DATA FOR THIS EXERCISE =>
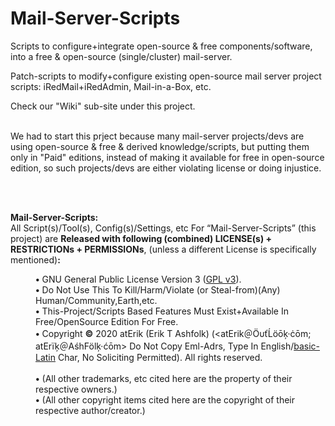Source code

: # Mail-Server-Scripts
Scripts to configure+integrate open-source & free components/software, into a free & open-source (single/cluster) mail-server.

Patch-scripts to modify+configure existing open-source mail server project scripts: iRedMail+iRedAdmin, Mail-in-a-Box, etc.

Check our "Wiki" sub-site under this project.
<br /><br />

We had to start this prject because many mail-server projects/devs are using open-source & free & derived knowledge/scripts, but putting them only in "Paid" editions, instead of making it available for free in open-source edition, so such projects/devs are either violating license or doing injustice.

<br /><br />
<a name="License"></a>
<div width="100%"><b>Mail-Server-Scripts:</b><br />
 All Script(s)/Tool(s), Config(s)/Settings, etc For “Mail-Server-Scripts” (this project)
 are <b>Released with following (combined) LICENSE(s) + 
 RESTRICTIONs + PERMISSIONs</b>, (unless a different License is specifically mentioned)<b>:</b><dl>
 <dd> 
  <b class="b">•</b> GNU General Public License Version 3 
  (<a href="https://www.GNU.org/licenses/gpl-3.0.en.html" target="_blank">GPL v3</a>).<br />
  <b class="b">•</b> Do Not Use This To Kill/Harm/Violate (or Steal-from)(Any) Human/Community,Earth,etc.<br />
  <b class="b">•</b> This-Project/Scripts Based Features Must Exist+Available In Free/OpenSource Edition For Free.<br />
  <b class="b">•</b> Copyright <b>©</b> 2020 atErik (Erik T Ashfolk) (&lt;at&#69;rik＠Ö&#965;ťĹö&#333;ķ·ċ&#333;m;
  at&#69;rïķ＠&#65;śh&#70;ölķ·ć&#333;m&gt; Do Not Copy Eml-Adrs, Type In 
  English/<a href="https://en.Wikipedia.org/wiki/Basic_Latin_%28Unicode_block%29" target="_blank">basic-Latin</a> 
  Char, No Soliciting Permitted)&#46; All rights reserved.<br />
  <br />
  <b class="b">•</b> (All other trademarks, etc cited here are the property 
  of their respective owners&#46;)<br />
  <b class="b">•</b> (All other copyright items cited here are the copyright 
  of their respective author/creator&#46;)<br />
 </dl>
</div>
<br />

WHAT IS BEING ASKED =>
The lines to reproduce run from the line containing "of their respective author/creator&#46;)<br" to the end of the listing; write them out exactly and add nothing.

TASK RESULT =>
  of their respective author/creator&#46;)<br />
 </dl>
</div>
<br />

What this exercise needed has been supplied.